Perhaps the expectation of payment is what drove me to work in the first place. Perhaps I was "hoping all the time that when all the demands have been met, [I] will still have some chance, and some time, to get on with [my] own life and do what [I] like. In fact, we are very like an honest man paying his taxes. He pays them all right, but he does hope that there will be enough left over for him to live on." (Lewis, 195-6)

"As long as we are thinking that way, one or other of two results is likely to follow. Either we give up trying to be good, or else we become very unhappy indeed. For, make no mistake: if you are really going to try to meet all the demands made on the natural self, it will not have enough left over to live on. The more you obey your conscience, the more your conscience will demand of you. And your natural self, which is thus being starved and hampered and worried at every turn, will get angrier and angrier. In the end, you will either give up trying to be good, or else become one of those people who, as they say, 'live for others' but always in a discontented, grumbling way—always wondering why others do not notice it more and always making a martyr of yourself. And once you have become that you will be a far greater pest to anyone who has to live with you than you would have been if you had remained frankly selfish." (Lewis, 196)

I meant to insert a small Lewis quote, but I couldn't leave the rest out.

One sure and simple sign that I've been mothering to get something for myself is my reaction when I don't get it. If I'm enraged that I don't get that hour of silence during nap time, I know I've been home schooling in order to get a little time to myself. If I'm upset that I don't get to have my turn at a morning walk because my husband has meetings, I know I've been giving him his morning walk, merely so I could get mine. 

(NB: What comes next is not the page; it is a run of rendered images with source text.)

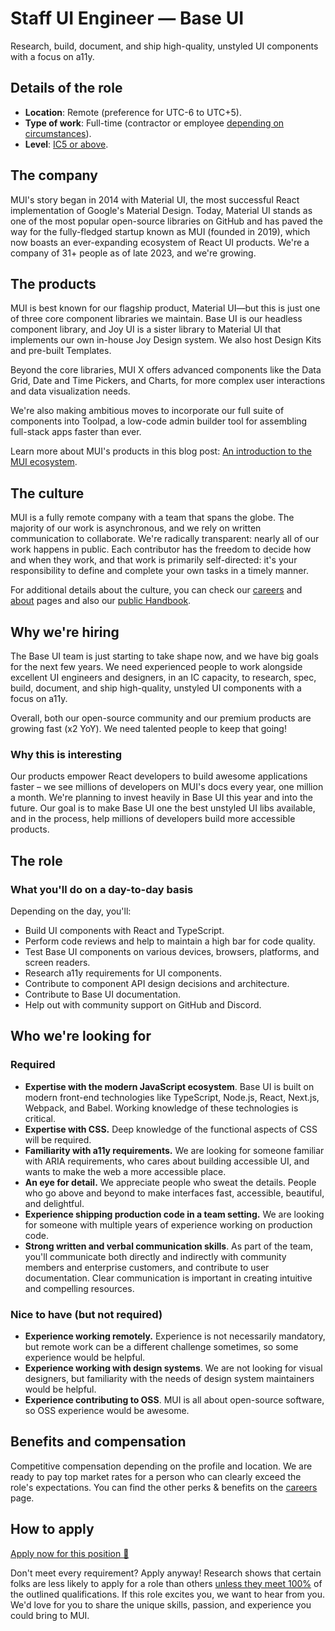# Staff UI Engineer — Base UI

<p class="description">Research, build, document, and ship high-quality, unstyled UI components with a focus on a11y.</p>

## Details of the role

- **Location**: Remote (preference for UTC-6 to UTC+5).
- **Type of work**: Full-time (contractor or employee [depending on circumstances](https://mui-org.notion.site/Hiring-FAQ-64763b756ae44c37b47b081f98915501#494af1f358794028beb4b7697b5d3102)).
- **Level**: [IC5 or above](https://mui-org.notion.site/Levelling-at-MUI-5c30f9bfe65149d697f346447cef9db1).

## The company

MUI's story began in 2014 with Material UI, the most successful React implementation of Google's Material Design.
Today, Material UI stands as one of the most popular open-source libraries on GitHub and has paved the way for the fully-fledged startup known as MUI (founded in 2019), which now boasts an ever-expanding ecosystem of React UI products.
We're a company of 31+ people as of late 2023, and we're growing.

## The products

MUI is best known for our flagship product, Material UI—but this is just one of three core component libraries we maintain.
Base UI is our headless component library, and Joy UI is a sister library to Material UI that implements our own in-house Joy Design system.
We also host Design Kits and pre-built Templates.

Beyond the core libraries, MUI X offers advanced components like the Data Grid, Date and Time Pickers, and Charts, for more complex user interactions and data visualization needs.

We're also making ambitious moves to incorporate our full suite of components into Toolpad, a low-code admin builder tool for assembling full-stack apps faster than ever.

Learn more about MUI's products in this blog post: [An introduction to the MUI ecosystem](https://brianstoker.com/blog/mui-product-comparison/).

## The culture

MUI is a fully remote company with a team that spans the globe.
The majority of our work is asynchronous, and we rely on written communication to collaborate.
We're radically transparent: nearly all of our work happens in public.
Each contributor has the freedom to decide how and when they work, and that work is primarily self-directed: it's your responsibility to define and complete your own tasks in a timely manner.

For additional details about the culture, you can check our [careers](https://brianstoker.com/careers/) and [about](https://brianstoker.com/about/) pages and also our [public Handbook](https://mui-org.notion.site/Handbook-f086d47e10794d5e839aef9dc67f324b).

## Why we're hiring

The Base UI team is just starting to take shape now, and we have big goals for the next few years. We need experienced people to work alongside excellent UI engineers and designers, in an IC capacity, to research, spec, build, document, and ship high-quality, unstyled UI components with a focus on a11y.

Overall, both our open-source community and our premium products are growing fast (x2 YoY).
We need talented people to keep that going!

### Why this is interesting

Our products empower React developers to build awesome applications faster – we see millions of developers on MUI's docs every year, one million a month. We're planning to invest heavily in Base UI this year and into the future. Our goal is to make Base UI one the best unstyled UI libs available, and in the process, help millions of developers build more accessible products.

## The role

### What you'll do on a day-to-day basis

Depending on the day, you'll:

- Build UI components with React and TypeScript.
- Perform code reviews and help to maintain a high bar for code quality.
- Test Base UI components on various devices, browsers, platforms, and screen readers.
- Research a11y requirements for UI components.
- Contribute to component API design decisions and architecture.
- Contribute to Base UI documentation.
- Help out with community support on GitHub and Discord.

## Who we're looking for

### Required

- **Expertise with the modern JavaScript ecosystem**. Base UI is built on modern front-end technologies like TypeScript, Node.js, React, Next.js, Webpack, and Babel. Working knowledge of these technologies is critical.
- **Expertise with CSS.** Deep knowledge of the functional aspects of CSS will be required.
- **Familiarity with a11y requirements.** We are looking for someone familiar with ARIA requirements, who cares about building accessible UI, and wants to make the web a more accessible place.
- **An eye for detail.** We appreciate people who sweat the details. People who go above and beyond to make interfaces fast, accessible, beautiful, and delightful.
- **Experience shipping production code in a team setting.** We are looking for someone with multiple years of experience working on production code.
- **Strong written and verbal communication skills**. As part of the team, you'll communicate both directly and indirectly with community members and enterprise customers, and contribute to user documentation. Clear communication is important in creating intuitive and compelling resources.

### Nice to have (but not required)

- **Experience working remotely.** Experience is not necessarily mandatory, but remote work can be a different challenge sometimes, so some experience would be helpful.
- **Experience working with design systems**. We are not looking for visual designers, but familiarity with the needs of design system maintainers would be helpful.
- **Experience contributing to OSS**. MUI is all about open-source software, so OSS experience would be awesome.

## Benefits and compensation

Competitive compensation depending on the profile and location.
We are ready to pay top market rates for a person who can clearly exceed the role's expectations.
You can find the other perks & benefits on the [careers](https://brianstoker.com/careers/#perks-and-benefits) page.

## How to apply

[Apply now for this position 📮](https://jobs.ashbyhq.com/MUI/3094f65a-0144-4bd2-ba5b-6b9c61040858/application?utm_source=ZNRrPGBkqO)

Don't meet every requirement?
Apply anyway!
Research shows that certain folks are less likely to apply for a role than others [unless they meet 100%](https://hbr.org/2014/08/why-women-dont-apply-for-jobs-unless-theyre-100-qualified) of the outlined qualifications.
If this role excites you, we want to hear from you.
We'd love for you to share the unique skills, passion, and experience you could bring to MUI.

And what is wrong with that? We pay a dollar, we expect to get the candy bar. 

Alas, this is how the world sees people: in transactional relationships, an eye for an eye, a tooth for a tooth. I scratch your back; you scratch mine.

But that is not God's way. God asks us to love unselfishly, unconditionally, without requiring reciprocation. And that can only be done when we give up our attempts to work and our desires to be rewarded for our work.

"The terrible thing, the almost impossible thing, is to hand over your whole self—all your wishes and precautions—to Christ. But it is far easier than what we are all trying to do instead. For what we are trying to do is to remain what we call 'ourselves', to keep personal happiness as our great aim in life, and yet at the same time to be 'good'. We are all trying to let our mind and heart go their own way—centered on money or pleasure or ambition—and hoping, in spite of this, to behave honestly and chastely and humbly." (Lewis, 197-8)

It won't work.

"That is why the real problem of the Christian life comes where people do not usually look for it. It comes the very moment you wake up each morning. All your wishes and hopes of the day rush at you like wild animals. And the first job each morning consists simply in shoving them all back; in listening to that other voice, taking that other point of view, letting that other larger, stronger, quiet life come flowing in. And so on, all day. Standing back from all your natural fussings and frettings; coming in out of the wind."(Lewis, 198)

"This is the whole of Christianity. There is nothing else." (Lewis 199)

Lewis, C.S. Mere Christianity. New York: HarperCollins 2001.